The new linter is a good deal smarter than chainlint.sed and understands not
just shell syntax but also some semantics of test construction, unlike
chainlint.sed which is merely heuristics-based. For instance, the new linter
recognizes cases when a broken &&-chain is legitimate, such as when "$?" is
handled explicitly or when a failure is signaled directly with "false", in
which case the &&-chain leading up to the "false" is immaterial, as well as
other cases. Unlike chainlint.sed, it recognizes that a semicolon after the
last command in a compound statement is harmless, thus won't interpret the
semicolon as breaking the &&-chain.

The new linter also provides considerably better coverage for broken
&&-chains. The "magic exit code 117" &&-chain checker built into test-lib.sh
only works for top-level command invocations; it doesn't work within "{...}"
groups, "(...)" subshells, "$(...)" substitutions, or within bodies of
compound statements, such as "if", "for", "while", "case", etc.
chainlint.sed partly fills the gap by catching broken &&-chains in "(...)"
subshells one level deep, but bugs can still lurk behind broken &&-chains in
the other cases.

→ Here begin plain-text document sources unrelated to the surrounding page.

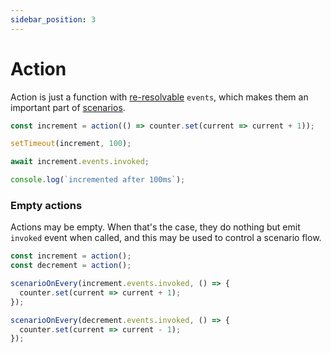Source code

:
 ```yaml
---
sidebar_position: 3
---
```


# Action

Action is just a function with [re-resolvable](/re-resolvable) `events`, which makes them an important part of [scenarios](/scenario).

```ts title="Example action"
const increment = action(() => counter.set(current => current + 1));

setTimeout(increment, 100);

await increment.events.invoked;

console.log(`incremented after 100ms`);
```

### Empty actions

Actions may be empty. When that's the case, they do nothing but emit `invoked` event when called, and this may be used to control a scenario flow.

```ts title="Using empty actions to control scenarios"
const increment = action();
const decrement = action();

scenarioOnEvery(increment.events.invoked, () => {
  counter.set(current => current + 1);
});

scenarioOnEvery(decrement.events.invoked, () => {
  counter.set(current => current - 1);
});
```
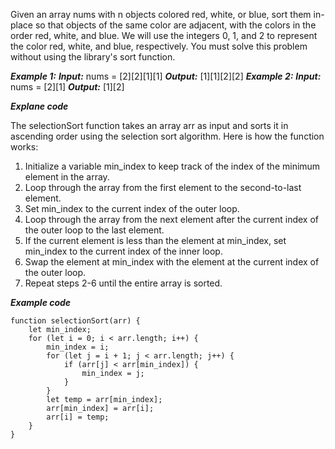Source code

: Given an array nums with n objects colored red, white, or blue, sort them in-place so that objects of the same color are adjacent, with the colors in the order red, white, and blue.
We will use the integers 0, 1, and 2 to represent the color red, white, and blue, respectively.
You must solve this problem without using the library's sort function.

***Example 1:***
***Input:*** nums = [2][2][1][1]
***Output:*** [1][1][2][2]
***Example 2:***
***Input:*** nums = [2][1]
***Output:*** [1][2]

***Explane code***

The selectionSort function takes an array arr as input and sorts it in ascending order using the selection sort algorithm. Here is how the function works:
1. Initialize a variable min_index to keep track of the index of the minimum element in the array.
2. Loop through the array from the first element to the second-to-last element.
3. Set min_index to the current index of the outer loop.
4. Loop through the array from the next element after the current index of the outer loop to the last element.
5. If the current element is less than the element at min_index, set min_index to the current index of the inner loop.
6. Swap the element at min_index with the element at the current index of the outer loop.
7. Repeat steps 2-6 until the entire array is sorted.


***Example code***
```JS
function selectionSort(arr) {
    let min_index;
    for (let i = 0; i < arr.length; i++) {
        min_index = i;
        for (let j = i + 1; j < arr.length; j++) {
            if (arr[j] < arr[min_index]) {
                min_index = j;
            }
        }
        let temp = arr[min_index];
        arr[min_index] = arr[i];
        arr[i] = temp;
    }
}

```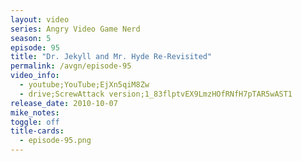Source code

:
```yaml
---
layout: video
series: Angry Video Game Nerd
season: 5
episode: 95
title: "Dr. Jekyll and Mr. Hyde Re-Revisited"
permalink: /avgn/episode-95
video_info:
  - youtube;YouTube;EjXn5qiM8Zw
  - drive;ScrewAttack version;1_83flptvEX9LmzHOfRNfH7pTAR5wAST1
release_date: 2010-10-07
mike_notes:
toggle: off
title-cards:
  - episode-95.png
---
```


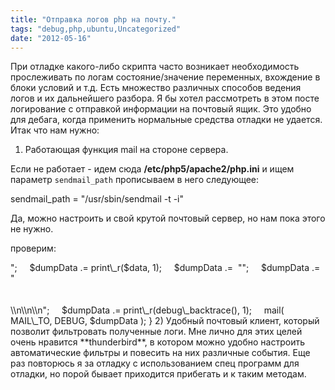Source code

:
 ```yaml
---
title: "Отправка логов php на почту."
tags: "debug,php,ubuntu,Uncategorized"
date: "2012-05-16"
---
```


При отладке какого-либо скрипта часто возникает необходимость прослеживать по логам состояние/значение переменных, вхождение в блоки условий и т.д. Есть множество различных способов ведения логов и их дальнейшего разбора. Я бы хотел рассмотреть в этом посте логирование с отправкой информации на почтовый ящик. Это удобно для дебага, когда применить нормальные средства отладки не удается. Итак что нам нужно:

1) Работающая функция mail на стороне сервера.

Если не работает - идем сюда **/etc/php5/apache2/php.ini** и ищем параметр `sendmail_path` прописываем в него следующее:

sendmail\_path = "/usr/sbin/sendmail -t -i"

Да, можно настроить и свой крутой почтовый сервер, но нам пока этого не нужно.

проверим:

<?php mail('somewhere@somemail.com', 'hi', 'your mail works');

Дальше можно накидать свою функцию, которая будет логировать все что мы ее подадим в качестве параметра, что типа:

function mylog( $data )
{
    $dumpData = "\\n";
    $dumpData .=  "<pre>";
    $dumpData .= print\_r($data, 1);
    $dumpData .=  "</pre>";
    $dumpData .= "<br/><br/><br/>\\n\\n\\n";
    $dumpData .= print\_r(debug\_backtrace(), 1);
    mail( MAIL\_TO, DEBUG, $dumpData );
}

2) Удобный почтовый клиент, который позволит фильтровать полученные логи.

Мне лично для этих целей очень нравится **thunderbird**, в котором можно удобно настроить автоматические фильтры и повесить на них различные события.

Еще раз повторюсь я за отладку с использованием спец программ для отладки, но порой бывает приходится прибегать и к таким методам.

The new linter catches broken &&-chains within all those
constructs to any depth.

Another important improvement is that the new linter understands that shell
loops do not terminate automatically when a command in the loop body fails,
and that the condition needs to be handled explicitly by the test author by
using "|| return 1" (or "|| exit 1" in a subshell) to signal failure.
Consequently, the new linter will complain when a loop is lacking "|| return
1" (or "|| exit 1").

Finally, unlike chainlint.sed which (not surprisingly) is implemented in
"sed", the new linter is written in Perl, thus should be more accessible to
a wider audience, and is structured as a traditional top-down parser which
makes it much easier to reason about.

The new linter could eventually subsume other linting tasks such as
check-nonportable-shell.pl (which itself takes a couple seconds to run on my
machine), though it probably should be renamed to something other than
"chainlint" since it is no longer targeted only at spotting &&-chain breaks,
but that can wait for another day.

Ævar offered some sensible comments[2,3] about optimizing the Makefile rules
related to chainlint, but those optimizations are not tackled here for a few
reasons: (1) this series is already quite long, (2) I'd like to keep the
series focused on its primary goal of installing a new and improved linter,
(3) these patches do not make the Makefile situation any worse[4], and (4)
those optimizations can easily be done atop this series[5].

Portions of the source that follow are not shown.